— TASK ITEM —
Give again, word for word, each line below starting at the one that contains "which exploit the" and ending at the one that contains "The methods builds".

───── DATA

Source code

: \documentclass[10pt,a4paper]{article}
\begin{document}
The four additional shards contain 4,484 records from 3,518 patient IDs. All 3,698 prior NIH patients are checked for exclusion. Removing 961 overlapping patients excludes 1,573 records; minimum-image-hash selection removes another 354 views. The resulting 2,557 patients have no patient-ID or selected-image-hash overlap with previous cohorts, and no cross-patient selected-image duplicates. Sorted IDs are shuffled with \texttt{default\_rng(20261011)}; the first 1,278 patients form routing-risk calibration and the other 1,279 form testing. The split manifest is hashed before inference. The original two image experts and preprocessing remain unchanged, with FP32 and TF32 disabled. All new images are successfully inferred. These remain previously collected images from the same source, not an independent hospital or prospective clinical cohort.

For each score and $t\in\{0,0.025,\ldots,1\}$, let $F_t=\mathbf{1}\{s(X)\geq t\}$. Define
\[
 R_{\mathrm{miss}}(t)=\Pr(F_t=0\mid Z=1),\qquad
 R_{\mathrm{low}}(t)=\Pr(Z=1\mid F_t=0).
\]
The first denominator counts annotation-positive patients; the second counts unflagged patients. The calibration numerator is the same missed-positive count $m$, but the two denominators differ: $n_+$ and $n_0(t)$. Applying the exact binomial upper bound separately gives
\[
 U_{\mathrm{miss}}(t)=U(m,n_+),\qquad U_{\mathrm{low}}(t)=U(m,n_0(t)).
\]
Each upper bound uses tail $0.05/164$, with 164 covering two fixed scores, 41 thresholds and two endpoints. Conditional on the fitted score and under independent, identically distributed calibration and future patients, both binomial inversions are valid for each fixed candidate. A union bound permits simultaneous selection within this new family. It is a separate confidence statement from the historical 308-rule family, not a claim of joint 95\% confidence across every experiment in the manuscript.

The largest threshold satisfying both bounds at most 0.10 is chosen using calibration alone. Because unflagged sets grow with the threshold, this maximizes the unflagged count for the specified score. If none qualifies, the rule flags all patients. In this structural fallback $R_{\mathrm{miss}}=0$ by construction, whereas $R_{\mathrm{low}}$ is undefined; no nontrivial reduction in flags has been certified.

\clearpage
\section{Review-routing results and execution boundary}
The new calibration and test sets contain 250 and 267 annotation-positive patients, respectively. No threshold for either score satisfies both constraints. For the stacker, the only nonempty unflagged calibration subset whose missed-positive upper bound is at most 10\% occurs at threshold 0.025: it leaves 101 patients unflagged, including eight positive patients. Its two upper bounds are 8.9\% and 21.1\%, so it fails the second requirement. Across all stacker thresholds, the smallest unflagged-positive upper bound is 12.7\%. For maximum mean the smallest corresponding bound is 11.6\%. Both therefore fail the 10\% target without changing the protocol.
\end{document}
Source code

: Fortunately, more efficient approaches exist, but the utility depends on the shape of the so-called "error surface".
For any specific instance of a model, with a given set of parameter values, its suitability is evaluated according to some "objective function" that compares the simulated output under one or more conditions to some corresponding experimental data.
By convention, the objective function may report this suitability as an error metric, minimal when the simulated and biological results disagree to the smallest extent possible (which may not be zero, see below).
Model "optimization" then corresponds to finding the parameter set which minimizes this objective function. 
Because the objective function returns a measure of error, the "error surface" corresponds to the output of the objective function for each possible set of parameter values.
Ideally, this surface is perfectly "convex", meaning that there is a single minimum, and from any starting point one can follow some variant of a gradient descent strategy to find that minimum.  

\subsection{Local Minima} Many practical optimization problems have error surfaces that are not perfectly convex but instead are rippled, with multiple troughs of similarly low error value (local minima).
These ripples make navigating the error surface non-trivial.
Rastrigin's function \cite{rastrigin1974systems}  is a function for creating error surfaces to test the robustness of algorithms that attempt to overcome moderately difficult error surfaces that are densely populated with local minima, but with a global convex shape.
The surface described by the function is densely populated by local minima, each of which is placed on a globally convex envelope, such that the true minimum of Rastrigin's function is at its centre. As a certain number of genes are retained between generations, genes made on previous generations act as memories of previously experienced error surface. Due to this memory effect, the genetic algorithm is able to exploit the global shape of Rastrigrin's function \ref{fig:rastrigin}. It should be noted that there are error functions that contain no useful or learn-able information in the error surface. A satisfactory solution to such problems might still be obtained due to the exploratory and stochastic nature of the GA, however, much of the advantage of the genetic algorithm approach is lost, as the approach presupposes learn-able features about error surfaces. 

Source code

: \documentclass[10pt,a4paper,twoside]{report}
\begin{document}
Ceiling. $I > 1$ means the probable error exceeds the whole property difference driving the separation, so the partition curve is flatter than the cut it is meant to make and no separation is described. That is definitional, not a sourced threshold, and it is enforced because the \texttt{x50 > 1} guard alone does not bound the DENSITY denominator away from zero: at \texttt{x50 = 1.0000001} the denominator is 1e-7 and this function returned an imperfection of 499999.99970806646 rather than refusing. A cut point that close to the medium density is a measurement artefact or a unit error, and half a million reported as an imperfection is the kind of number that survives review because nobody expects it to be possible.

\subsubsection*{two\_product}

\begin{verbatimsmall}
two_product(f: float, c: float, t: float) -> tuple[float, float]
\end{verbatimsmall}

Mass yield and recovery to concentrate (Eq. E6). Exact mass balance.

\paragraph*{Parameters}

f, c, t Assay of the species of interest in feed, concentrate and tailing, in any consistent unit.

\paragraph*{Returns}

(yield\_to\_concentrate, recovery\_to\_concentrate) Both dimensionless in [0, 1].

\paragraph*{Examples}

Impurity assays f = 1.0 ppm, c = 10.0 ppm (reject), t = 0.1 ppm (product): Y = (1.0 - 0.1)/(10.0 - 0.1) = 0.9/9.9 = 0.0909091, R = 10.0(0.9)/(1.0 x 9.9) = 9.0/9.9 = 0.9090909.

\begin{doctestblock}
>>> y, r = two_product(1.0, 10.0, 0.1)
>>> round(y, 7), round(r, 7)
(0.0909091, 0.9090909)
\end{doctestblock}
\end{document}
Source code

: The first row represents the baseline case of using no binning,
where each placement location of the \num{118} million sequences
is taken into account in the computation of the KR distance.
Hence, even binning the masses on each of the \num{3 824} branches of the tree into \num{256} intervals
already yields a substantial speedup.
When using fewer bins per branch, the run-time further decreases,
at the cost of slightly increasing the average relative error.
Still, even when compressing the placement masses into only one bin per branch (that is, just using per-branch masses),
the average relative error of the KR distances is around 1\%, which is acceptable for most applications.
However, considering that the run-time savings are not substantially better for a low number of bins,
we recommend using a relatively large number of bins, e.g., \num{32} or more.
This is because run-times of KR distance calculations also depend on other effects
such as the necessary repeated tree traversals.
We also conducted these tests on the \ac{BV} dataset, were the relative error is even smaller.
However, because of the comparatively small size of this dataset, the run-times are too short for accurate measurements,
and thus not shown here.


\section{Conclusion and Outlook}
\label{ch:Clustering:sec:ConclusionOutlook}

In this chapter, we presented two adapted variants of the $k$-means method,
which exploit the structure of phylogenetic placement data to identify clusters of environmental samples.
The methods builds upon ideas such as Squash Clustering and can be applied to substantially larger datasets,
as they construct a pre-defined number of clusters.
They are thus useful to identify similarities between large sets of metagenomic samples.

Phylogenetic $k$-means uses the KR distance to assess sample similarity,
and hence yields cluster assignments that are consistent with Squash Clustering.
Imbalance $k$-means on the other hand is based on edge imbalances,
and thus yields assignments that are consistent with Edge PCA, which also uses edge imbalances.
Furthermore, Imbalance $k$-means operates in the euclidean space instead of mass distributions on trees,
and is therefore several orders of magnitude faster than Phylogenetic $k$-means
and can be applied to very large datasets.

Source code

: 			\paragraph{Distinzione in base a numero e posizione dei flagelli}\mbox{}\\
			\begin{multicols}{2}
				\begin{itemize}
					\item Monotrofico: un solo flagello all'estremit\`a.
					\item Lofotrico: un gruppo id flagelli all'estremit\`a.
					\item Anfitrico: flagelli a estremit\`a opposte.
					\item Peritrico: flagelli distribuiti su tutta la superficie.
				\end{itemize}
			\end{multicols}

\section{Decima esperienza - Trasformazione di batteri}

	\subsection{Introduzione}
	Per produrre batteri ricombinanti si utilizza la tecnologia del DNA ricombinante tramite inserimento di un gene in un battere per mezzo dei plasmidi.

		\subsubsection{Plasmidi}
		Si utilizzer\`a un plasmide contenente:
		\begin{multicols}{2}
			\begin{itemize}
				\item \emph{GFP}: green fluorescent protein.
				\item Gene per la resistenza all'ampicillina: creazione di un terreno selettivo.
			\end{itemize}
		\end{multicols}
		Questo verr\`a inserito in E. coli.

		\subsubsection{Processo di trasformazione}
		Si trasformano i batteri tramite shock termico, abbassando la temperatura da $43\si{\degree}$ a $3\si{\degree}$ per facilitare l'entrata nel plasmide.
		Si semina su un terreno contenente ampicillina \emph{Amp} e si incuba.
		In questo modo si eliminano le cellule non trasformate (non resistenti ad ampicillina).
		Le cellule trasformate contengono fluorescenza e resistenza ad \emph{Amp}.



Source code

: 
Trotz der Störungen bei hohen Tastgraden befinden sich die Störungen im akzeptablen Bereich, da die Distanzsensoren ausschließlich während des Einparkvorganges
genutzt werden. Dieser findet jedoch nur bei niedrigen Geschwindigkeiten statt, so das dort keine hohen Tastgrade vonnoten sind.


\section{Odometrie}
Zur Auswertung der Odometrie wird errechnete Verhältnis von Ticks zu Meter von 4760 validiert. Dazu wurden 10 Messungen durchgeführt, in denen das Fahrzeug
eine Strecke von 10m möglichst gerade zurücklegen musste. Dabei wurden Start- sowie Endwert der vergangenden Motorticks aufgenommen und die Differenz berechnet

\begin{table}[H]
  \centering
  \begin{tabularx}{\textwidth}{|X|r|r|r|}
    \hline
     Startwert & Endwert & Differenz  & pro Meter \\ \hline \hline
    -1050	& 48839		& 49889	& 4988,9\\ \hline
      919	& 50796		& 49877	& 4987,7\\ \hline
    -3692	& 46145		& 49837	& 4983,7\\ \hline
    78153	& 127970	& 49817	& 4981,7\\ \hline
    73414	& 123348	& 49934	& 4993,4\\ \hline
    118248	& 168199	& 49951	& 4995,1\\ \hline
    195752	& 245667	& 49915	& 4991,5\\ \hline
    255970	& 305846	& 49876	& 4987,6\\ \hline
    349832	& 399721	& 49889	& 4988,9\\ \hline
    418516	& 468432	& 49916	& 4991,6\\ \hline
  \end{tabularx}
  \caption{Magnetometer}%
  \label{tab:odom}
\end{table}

──────────

— RESPONSE AREA —
which exploit the structure of phylogenetic placement data to identify clusters of environmental samples.
The methods builds upon ideas such as Squash Clustering and can be applied to substantially larger datasets,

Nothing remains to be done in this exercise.